(Records from a collection)
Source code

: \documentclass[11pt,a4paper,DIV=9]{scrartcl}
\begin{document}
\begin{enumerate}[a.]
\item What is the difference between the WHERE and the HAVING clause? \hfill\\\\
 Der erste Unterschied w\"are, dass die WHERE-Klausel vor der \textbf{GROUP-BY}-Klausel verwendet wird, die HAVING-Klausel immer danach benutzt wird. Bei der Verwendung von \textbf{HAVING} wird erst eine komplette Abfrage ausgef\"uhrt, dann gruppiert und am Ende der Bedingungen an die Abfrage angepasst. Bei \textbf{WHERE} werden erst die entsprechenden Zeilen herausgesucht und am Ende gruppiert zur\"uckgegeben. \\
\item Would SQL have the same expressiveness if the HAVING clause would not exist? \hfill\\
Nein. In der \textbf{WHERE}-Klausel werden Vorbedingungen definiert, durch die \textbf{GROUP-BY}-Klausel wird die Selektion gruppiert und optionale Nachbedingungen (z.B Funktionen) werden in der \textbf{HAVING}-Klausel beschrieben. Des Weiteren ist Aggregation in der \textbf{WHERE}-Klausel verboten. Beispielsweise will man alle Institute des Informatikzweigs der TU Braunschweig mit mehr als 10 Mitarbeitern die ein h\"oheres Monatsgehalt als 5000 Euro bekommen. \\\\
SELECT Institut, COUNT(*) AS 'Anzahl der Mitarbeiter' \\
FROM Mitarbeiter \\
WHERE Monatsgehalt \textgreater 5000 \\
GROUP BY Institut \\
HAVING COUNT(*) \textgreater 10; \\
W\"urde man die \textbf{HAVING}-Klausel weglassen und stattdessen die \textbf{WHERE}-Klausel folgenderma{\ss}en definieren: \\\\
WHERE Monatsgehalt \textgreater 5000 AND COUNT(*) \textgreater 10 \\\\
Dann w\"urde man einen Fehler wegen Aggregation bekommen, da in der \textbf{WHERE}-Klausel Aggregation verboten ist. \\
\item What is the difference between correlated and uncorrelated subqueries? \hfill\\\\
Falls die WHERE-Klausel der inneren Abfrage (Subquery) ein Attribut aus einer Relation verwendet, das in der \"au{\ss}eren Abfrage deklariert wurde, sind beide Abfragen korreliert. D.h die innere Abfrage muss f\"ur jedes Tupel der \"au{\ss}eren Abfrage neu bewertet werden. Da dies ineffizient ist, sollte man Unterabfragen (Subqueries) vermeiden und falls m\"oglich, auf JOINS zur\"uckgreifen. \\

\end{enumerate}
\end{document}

ABOUT THIS TASK — From the data above, show each line that contains "wird".

TASK OUTPUT —
 Der erste Unterschied w\"are, dass die WHERE-Klausel vor der \textbf{GROUP-BY}-Klausel verwendet wird, die HAVING-Klausel immer danach benutzt wird. Bei der Verwendung von \textbf{HAVING} wird erst eine komplette Abfrage ausgef\"uhrt, dann gruppiert und am Ende der Bedingungen an die Abfrage angepasst. Bei \textbf{WHERE} werden erst die entsprechenden Zeilen herausgesucht und am Ende gruppiert zur\"uckgegeben. \\
Nein. In der \textbf{WHERE}-Klausel werden Vorbedingungen definiert, durch die \textbf{GROUP-BY}-Klausel wird die Selektion gruppiert und optionale Nachbedingungen (z.B Funktionen) werden in der \textbf{HAVING}-Klausel beschrieben. Des Weiteren ist Aggregation in der \textbf{WHERE}-Klausel verboten. Beispielsweise will man alle Institute des Informatikzweigs der TU Braunschweig mit mehr als 10 Mitarbeitern die ein h\"oheres Monatsgehalt als 5000 Euro bekommen. \\\\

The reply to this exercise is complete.